*WHAT THE TASK ASKS*. Return only that part of the material below which starts with the line containing "le domaine informatique**" and goes on through the line containing "documents avec **BeautifulSoup**", restated exactly.

[[ MATERIAL FOR THIS TASK, beginning ]]

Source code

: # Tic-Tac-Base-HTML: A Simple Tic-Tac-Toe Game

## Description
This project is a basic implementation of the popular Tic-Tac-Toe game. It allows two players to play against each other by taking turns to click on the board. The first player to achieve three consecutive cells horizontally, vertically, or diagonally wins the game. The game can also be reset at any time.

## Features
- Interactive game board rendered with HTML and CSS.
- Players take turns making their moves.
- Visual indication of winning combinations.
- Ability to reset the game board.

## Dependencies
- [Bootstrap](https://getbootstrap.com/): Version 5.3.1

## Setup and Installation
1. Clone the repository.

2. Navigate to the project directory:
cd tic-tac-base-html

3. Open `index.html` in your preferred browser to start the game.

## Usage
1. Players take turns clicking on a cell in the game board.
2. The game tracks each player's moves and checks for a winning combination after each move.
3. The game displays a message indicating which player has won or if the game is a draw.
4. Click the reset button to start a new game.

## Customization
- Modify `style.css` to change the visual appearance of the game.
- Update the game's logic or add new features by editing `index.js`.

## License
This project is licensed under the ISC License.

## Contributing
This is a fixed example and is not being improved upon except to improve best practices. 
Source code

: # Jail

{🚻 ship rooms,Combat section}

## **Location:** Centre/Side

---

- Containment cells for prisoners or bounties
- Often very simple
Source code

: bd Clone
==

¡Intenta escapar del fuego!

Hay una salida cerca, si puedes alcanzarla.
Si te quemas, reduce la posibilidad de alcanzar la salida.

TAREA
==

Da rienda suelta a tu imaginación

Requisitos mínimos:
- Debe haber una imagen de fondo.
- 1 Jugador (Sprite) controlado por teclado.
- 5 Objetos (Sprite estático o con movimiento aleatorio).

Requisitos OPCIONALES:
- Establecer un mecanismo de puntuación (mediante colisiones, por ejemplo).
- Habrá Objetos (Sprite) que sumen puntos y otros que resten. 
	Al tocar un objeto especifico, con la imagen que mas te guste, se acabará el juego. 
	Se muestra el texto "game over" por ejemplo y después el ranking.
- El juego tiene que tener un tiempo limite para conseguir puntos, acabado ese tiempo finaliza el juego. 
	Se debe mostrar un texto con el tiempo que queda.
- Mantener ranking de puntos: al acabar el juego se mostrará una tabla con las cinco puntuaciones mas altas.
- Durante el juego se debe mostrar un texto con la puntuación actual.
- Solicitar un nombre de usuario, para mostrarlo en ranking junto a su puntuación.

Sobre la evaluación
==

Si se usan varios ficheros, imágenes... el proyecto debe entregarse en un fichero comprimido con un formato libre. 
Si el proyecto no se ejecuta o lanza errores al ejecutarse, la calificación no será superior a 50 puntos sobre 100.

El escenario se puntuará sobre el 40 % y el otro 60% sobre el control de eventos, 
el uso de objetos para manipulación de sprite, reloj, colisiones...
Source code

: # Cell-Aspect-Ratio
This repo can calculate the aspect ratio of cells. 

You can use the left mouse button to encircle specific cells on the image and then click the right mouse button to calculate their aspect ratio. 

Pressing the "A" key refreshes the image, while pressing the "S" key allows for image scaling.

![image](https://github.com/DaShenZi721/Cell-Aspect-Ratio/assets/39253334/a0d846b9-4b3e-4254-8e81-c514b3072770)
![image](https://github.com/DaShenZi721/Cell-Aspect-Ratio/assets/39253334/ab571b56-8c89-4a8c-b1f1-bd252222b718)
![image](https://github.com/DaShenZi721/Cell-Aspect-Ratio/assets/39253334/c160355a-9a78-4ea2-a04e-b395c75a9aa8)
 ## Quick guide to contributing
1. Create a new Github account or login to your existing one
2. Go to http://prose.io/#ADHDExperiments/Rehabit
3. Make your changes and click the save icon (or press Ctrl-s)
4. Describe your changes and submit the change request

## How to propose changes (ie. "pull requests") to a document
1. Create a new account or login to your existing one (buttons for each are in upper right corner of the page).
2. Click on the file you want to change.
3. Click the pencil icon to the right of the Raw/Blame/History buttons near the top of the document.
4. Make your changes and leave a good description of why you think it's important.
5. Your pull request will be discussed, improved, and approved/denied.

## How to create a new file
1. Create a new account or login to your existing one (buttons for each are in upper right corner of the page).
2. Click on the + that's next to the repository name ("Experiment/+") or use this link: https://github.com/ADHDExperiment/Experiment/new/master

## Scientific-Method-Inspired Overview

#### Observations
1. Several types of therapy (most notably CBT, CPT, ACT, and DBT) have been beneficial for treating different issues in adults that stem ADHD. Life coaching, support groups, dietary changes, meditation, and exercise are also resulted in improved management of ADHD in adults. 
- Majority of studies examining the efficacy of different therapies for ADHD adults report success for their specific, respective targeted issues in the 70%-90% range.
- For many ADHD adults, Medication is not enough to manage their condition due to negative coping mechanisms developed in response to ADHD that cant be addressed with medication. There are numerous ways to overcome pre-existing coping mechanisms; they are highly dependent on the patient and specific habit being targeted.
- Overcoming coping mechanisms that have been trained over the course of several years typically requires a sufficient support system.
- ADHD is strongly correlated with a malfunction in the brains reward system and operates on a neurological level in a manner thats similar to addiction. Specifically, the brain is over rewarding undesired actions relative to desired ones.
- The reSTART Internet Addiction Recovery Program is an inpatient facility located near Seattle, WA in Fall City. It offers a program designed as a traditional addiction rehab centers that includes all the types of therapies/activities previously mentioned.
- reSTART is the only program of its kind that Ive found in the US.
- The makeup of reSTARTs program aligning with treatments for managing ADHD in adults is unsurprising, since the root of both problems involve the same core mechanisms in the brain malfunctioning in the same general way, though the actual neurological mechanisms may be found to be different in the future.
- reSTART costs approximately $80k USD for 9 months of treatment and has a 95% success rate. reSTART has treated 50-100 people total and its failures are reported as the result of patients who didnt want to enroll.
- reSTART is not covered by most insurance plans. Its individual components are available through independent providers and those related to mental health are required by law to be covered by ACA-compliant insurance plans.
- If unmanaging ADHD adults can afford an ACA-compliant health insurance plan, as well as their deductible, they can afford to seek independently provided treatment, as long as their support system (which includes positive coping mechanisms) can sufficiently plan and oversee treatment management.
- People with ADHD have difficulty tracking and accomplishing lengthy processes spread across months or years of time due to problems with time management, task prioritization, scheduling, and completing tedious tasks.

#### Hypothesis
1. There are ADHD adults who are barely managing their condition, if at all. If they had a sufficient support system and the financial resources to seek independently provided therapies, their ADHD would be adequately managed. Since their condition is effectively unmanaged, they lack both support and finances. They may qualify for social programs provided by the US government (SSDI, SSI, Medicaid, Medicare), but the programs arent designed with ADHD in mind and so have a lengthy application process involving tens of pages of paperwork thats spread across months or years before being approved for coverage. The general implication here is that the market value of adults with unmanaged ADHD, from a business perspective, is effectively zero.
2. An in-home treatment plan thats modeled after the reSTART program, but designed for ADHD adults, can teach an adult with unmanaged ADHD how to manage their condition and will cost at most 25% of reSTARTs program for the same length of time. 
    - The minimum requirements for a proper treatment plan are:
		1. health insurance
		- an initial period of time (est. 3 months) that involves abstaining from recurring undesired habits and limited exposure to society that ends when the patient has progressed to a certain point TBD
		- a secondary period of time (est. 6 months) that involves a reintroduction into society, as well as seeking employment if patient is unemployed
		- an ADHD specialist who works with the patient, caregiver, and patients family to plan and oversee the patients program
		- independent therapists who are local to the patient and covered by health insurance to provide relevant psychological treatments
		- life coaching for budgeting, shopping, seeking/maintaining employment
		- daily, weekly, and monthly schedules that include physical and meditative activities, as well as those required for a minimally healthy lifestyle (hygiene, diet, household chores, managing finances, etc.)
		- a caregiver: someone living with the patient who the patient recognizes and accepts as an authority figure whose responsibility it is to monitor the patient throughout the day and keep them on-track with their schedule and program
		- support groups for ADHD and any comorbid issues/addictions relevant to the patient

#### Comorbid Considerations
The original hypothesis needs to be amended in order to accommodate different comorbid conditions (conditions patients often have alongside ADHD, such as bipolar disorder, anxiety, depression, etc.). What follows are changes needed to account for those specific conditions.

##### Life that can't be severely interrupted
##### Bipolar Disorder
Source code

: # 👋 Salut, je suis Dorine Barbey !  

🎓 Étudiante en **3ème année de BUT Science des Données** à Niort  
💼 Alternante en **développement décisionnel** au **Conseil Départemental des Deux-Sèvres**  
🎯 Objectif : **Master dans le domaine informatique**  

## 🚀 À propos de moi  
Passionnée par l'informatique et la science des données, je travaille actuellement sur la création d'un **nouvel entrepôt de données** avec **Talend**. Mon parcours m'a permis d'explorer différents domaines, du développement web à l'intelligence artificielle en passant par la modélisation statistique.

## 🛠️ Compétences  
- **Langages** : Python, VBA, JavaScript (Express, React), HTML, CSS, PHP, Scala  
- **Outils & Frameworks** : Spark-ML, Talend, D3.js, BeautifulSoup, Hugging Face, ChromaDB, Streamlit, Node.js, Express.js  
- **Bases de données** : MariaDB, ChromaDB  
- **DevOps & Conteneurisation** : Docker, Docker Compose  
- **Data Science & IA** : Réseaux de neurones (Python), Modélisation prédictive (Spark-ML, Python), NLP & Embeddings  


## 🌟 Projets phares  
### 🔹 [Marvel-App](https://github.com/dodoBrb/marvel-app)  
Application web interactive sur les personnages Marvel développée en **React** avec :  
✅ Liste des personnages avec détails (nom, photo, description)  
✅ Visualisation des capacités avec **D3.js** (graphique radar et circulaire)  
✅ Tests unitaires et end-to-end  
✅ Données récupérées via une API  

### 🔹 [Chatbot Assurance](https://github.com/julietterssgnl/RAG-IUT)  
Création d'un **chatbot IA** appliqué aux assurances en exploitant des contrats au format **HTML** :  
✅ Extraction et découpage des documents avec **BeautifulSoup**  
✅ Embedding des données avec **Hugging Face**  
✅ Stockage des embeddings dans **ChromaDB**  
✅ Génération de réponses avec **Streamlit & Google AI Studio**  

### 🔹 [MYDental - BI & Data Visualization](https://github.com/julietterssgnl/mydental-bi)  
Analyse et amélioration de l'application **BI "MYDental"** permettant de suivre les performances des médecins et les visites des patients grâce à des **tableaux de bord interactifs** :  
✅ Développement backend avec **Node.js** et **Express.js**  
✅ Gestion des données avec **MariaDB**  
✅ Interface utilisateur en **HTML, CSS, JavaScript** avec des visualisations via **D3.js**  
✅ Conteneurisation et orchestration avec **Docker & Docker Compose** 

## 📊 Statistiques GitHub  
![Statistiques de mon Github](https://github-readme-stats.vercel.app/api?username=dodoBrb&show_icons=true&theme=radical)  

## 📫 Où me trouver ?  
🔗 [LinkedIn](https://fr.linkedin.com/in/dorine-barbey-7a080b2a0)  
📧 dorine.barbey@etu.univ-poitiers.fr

[[ MATERIAL FOR THIS TASK, end ]]

*ANSWER TO THIS PROBLEM*.
🎯 Objectif : **Master dans le domaine informatique**  

## 🚀 À propos de moi  
Passionnée par l'informatique et la science des données, je travaille actuellement sur la création d'un **nouvel entrepôt de données** avec **Talend**. Mon parcours m'a permis d'explorer différents domaines, du développement web à l'intelligence artificielle en passant par la modélisation statistique.

## 🛠️ Compétences  
- **Langages** : Python, VBA, JavaScript (Express, React), HTML, CSS, PHP, Scala  
- **Outils & Frameworks** : Spark-ML, Talend, D3.js, BeautifulSoup, Hugging Face, ChromaDB, Streamlit, Node.js, Express.js  
- **Bases de données** : MariaDB, ChromaDB  
- **DevOps & Conteneurisation** : Docker, Docker Compose  
- **Data Science & IA** : Réseaux de neurones (Python), Modélisation prédictive (Spark-ML, Python), NLP & Embeddings  


## 🌟 Projets phares  
### 🔹 [Marvel-App](https://github.com/dodoBrb/marvel-app)  
Application web interactive sur les personnages Marvel développée en **React** avec :  
✅ Liste des personnages avec détails (nom, photo, description)  
✅ Visualisation des capacités avec **D3.js** (graphique radar et circulaire)  
✅ Tests unitaires et end-to-end  
✅ Données récupérées via une API  

### 🔹 [Chatbot Assurance](https://github.com/julietterssgnl/RAG-IUT)  
Création d'un **chatbot IA** appliqué aux assurances en exploitant des contrats au format **HTML** :  
✅ Extraction et découpage des documents avec **BeautifulSoup**  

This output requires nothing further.